## TRY IT
The answer must be an exact copy of the entries that follow, with all images removed.

[ENTRIES SHOWN Boundary: Start]

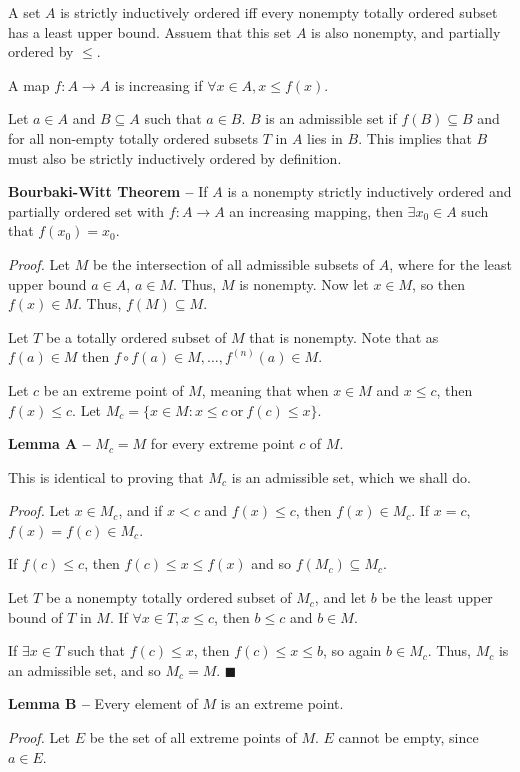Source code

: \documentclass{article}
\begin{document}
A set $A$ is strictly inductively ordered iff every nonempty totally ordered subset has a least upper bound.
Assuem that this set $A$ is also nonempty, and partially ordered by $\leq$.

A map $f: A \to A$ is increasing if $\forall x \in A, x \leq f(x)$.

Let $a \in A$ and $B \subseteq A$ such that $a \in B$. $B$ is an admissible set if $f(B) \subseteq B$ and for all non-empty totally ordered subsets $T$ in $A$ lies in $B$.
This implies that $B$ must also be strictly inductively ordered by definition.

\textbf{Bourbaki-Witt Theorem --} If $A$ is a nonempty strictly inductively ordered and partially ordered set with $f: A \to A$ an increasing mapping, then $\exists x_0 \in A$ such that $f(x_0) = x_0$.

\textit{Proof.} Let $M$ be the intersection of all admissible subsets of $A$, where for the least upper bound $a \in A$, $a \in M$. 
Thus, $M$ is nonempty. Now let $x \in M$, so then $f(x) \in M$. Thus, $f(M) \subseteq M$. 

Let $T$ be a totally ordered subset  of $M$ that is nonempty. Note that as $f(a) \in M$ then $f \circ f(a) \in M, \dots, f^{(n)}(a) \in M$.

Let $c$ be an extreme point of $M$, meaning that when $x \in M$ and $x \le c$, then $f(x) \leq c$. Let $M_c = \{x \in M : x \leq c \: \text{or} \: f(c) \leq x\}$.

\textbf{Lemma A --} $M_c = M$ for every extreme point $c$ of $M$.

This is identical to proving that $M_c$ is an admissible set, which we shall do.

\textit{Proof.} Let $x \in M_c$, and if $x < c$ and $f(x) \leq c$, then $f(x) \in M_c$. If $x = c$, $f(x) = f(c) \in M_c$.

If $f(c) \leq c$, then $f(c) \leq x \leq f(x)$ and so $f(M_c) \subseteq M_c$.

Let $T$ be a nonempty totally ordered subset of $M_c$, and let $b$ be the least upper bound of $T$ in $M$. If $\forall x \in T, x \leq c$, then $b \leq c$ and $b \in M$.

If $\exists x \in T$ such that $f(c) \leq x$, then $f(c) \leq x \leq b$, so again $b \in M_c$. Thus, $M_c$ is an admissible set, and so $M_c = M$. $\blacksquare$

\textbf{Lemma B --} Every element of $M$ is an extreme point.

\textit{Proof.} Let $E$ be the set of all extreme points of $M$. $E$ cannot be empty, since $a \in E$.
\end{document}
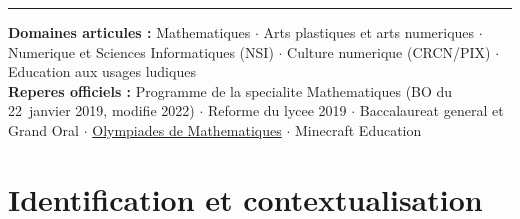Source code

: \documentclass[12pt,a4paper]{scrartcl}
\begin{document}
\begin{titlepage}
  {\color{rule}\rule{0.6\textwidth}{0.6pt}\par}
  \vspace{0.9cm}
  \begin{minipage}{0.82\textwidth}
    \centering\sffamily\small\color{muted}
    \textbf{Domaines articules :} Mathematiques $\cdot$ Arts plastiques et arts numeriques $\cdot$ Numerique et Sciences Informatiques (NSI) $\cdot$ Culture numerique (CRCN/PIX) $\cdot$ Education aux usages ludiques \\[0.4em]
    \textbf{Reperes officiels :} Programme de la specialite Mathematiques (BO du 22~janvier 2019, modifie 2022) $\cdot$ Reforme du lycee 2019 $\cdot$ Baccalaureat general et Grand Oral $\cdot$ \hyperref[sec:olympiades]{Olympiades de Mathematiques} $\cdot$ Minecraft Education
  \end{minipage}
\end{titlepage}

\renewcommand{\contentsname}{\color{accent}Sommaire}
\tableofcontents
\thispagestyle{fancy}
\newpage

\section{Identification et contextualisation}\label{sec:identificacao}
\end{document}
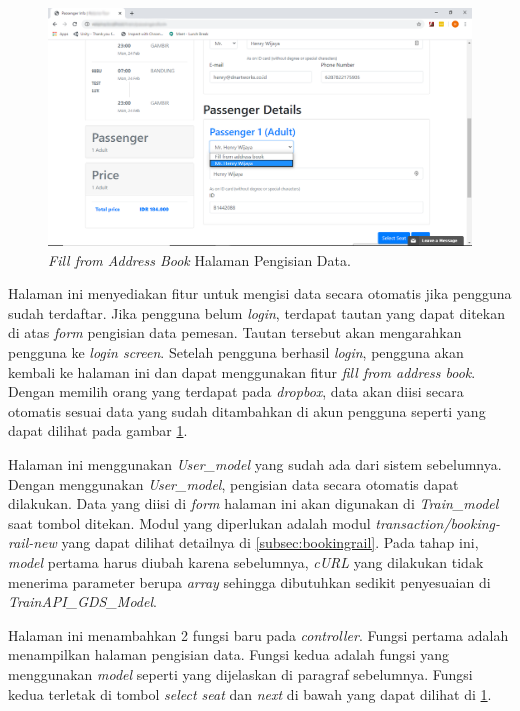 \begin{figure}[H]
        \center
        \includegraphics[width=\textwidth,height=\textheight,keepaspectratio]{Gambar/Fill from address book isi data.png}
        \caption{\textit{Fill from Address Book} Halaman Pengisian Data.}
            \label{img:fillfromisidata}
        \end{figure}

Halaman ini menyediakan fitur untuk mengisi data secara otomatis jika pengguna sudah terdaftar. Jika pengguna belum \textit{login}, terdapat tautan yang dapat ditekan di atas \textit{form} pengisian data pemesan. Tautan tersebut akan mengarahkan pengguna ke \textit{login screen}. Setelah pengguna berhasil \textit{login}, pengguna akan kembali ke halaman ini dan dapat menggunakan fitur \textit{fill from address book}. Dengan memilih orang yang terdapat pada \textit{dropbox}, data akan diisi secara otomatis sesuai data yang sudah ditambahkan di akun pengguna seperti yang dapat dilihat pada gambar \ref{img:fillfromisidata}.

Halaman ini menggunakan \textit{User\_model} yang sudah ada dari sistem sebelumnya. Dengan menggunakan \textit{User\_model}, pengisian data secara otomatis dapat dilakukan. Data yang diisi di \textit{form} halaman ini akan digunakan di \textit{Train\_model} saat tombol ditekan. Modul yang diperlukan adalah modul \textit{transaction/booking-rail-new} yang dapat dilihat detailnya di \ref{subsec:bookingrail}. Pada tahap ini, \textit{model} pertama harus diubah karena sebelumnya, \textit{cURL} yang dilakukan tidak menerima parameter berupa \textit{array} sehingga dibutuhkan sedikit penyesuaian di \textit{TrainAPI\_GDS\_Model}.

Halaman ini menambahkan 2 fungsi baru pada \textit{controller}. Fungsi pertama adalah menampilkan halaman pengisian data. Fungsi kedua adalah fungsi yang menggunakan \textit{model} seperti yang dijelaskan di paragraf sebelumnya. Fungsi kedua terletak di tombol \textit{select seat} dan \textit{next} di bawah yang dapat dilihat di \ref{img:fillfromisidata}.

[ENTRIES SHOWN Boundary: End]

## RESULT
Source code

: \documentclass{article}
\begin{document}
A set $A$ is strictly inductively ordered iff every nonempty totally ordered subset has a least upper bound.
Assuem that this set $A$ is also nonempty, and partially ordered by $\leq$.

A map $f: A \to A$ is increasing if $\forall x \in A, x \leq f(x)$.

Let $a \in A$ and $B \subseteq A$ such that $a \in B$. $B$ is an admissible set if $f(B) \subseteq B$ and for all non-empty totally ordered subsets $T$ in $A$ lies in $B$.
This implies that $B$ must also be strictly inductively ordered by definition.

\textbf{Bourbaki-Witt Theorem --} If $A$ is a nonempty strictly inductively ordered and partially ordered set with $f: A \to A$ an increasing mapping, then $\exists x_0 \in A$ such that $f(x_0) = x_0$.

\textit{Proof.} Let $M$ be the intersection of all admissible subsets of $A$, where for the least upper bound $a \in A$, $a \in M$. 
Thus, $M$ is nonempty. Now let $x \in M$, so then $f(x) \in M$. Thus, $f(M) \subseteq M$. 

Let $T$ be a totally ordered subset  of $M$ that is nonempty. Note that as $f(a) \in M$ then $f \circ f(a) \in M, \dots, f^{(n)}(a) \in M$.

Let $c$ be an extreme point of $M$, meaning that when $x \in M$ and $x \le c$, then $f(x) \leq c$. Let $M_c = \{x \in M : x \leq c \: \text{or} \: f(c) \leq x\}$.

\textbf{Lemma A --} $M_c = M$ for every extreme point $c$ of $M$.

This is identical to proving that $M_c$ is an admissible set, which we shall do.

\textit{Proof.} Let $x \in M_c$, and if $x < c$ and $f(x) \leq c$, then $f(x) \in M_c$. If $x = c$, $f(x) = f(c) \in M_c$.

If $f(c) \leq c$, then $f(c) \leq x \leq f(x)$ and so $f(M_c) \subseteq M_c$.

Let $T$ be a nonempty totally ordered subset of $M_c$, and let $b$ be the least upper bound of $T$ in $M$. If $\forall x \in T, x \leq c$, then $b \leq c$ and $b \in M$.

If $\exists x \in T$ such that $f(c) \leq x$, then $f(c) \leq x \leq b$, so again $b \in M_c$. Thus, $M_c$ is an admissible set, and so $M_c = M$. $\blacksquare$

\textbf{Lemma B --} Every element of $M$ is an extreme point.

\textit{Proof.} Let $E$ be the set of all extreme points of $M$. $E$ cannot be empty, since $a \in E$.
\end{document}
Source code

: \documentclass[12pt,a4paper]{scrartcl}
\begin{document}
\begin{titlepage}
  {\color{rule}\rule{0.6\textwidth}{0.6pt}\par}
  \vspace{0.9cm}
  \begin{minipage}{0.82\textwidth}
    \centering\sffamily\small\color{muted}
    \textbf{Domaines articules :} Mathematiques $\cdot$ Arts plastiques et arts numeriques $\cdot$ Numerique et Sciences Informatiques (NSI) $\cdot$ Culture numerique (CRCN/PIX) $\cdot$ Education aux usages ludiques \\[0.4em]
    \textbf{Reperes officiels :} Programme de la specialite Mathematiques (BO du 22~janvier 2019, modifie 2022) $\cdot$ Reforme du lycee 2019 $\cdot$ Baccalaureat general et Grand Oral $\cdot$ \hyperref[sec:olympiades]{Olympiades de Mathematiques} $\cdot$ Minecraft Education
  \end{minipage}
\end{titlepage}

\renewcommand{\contentsname}{\color{accent}Sommaire}
\tableofcontents
\thispagestyle{fancy}
\newpage

\section{Identification et contextualisation}\label{sec:identificacao}
\end{document}
 \begin{figure}[H]
        \center
        \includegraphics[width=\textwidth,height=\textheight,keepaspectratio]{Gambar/Fill from address book isi data.png}
        \caption{\textit{Fill from Address Book} Halaman Pengisian Data.}
            \label{img:fillfromisidata}
        \end{figure}

Halaman ini menyediakan fitur untuk mengisi data secara otomatis jika pengguna sudah terdaftar. Jika pengguna belum \textit{login}, terdapat tautan yang dapat ditekan di atas \textit{form} pengisian data pemesan. Tautan tersebut akan mengarahkan pengguna ke \textit{login screen}. Setelah pengguna berhasil \textit{login}, pengguna akan kembali ke halaman ini dan dapat menggunakan fitur \textit{fill from address book}. Dengan memilih orang yang terdapat pada \textit{dropbox}, data akan diisi secara otomatis sesuai data yang sudah ditambahkan di akun pengguna seperti yang dapat dilihat pada gambar \ref{img:fillfromisidata}.

Halaman ini menggunakan \textit{User\_model} yang sudah ada dari sistem sebelumnya. Dengan menggunakan \textit{User\_model}, pengisian data secara otomatis dapat dilakukan. Data yang diisi di \textit{form} halaman ini akan digunakan di \textit{Train\_model} saat tombol ditekan. Modul yang diperlukan adalah modul \textit{transaction/booking-rail-new} yang dapat dilihat detailnya di \ref{subsec:bookingrail}. Pada tahap ini, \textit{model} pertama harus diubah karena sebelumnya, \textit{cURL} yang dilakukan tidak menerima parameter berupa \textit{array} sehingga dibutuhkan sedikit penyesuaian di \textit{TrainAPI\_GDS\_Model}.

Halaman ini menambahkan 2 fungsi baru pada \textit{controller}. Fungsi pertama adalah menampilkan halaman pengisian data. Fungsi kedua adalah fungsi yang menggunakan \textit{model} seperti yang dijelaskan di paragraf sebelumnya. Fungsi kedua terletak di tombol \textit{select seat} dan \textit{next} di bawah yang dapat dilihat di \ref{img:fillfromisidata}.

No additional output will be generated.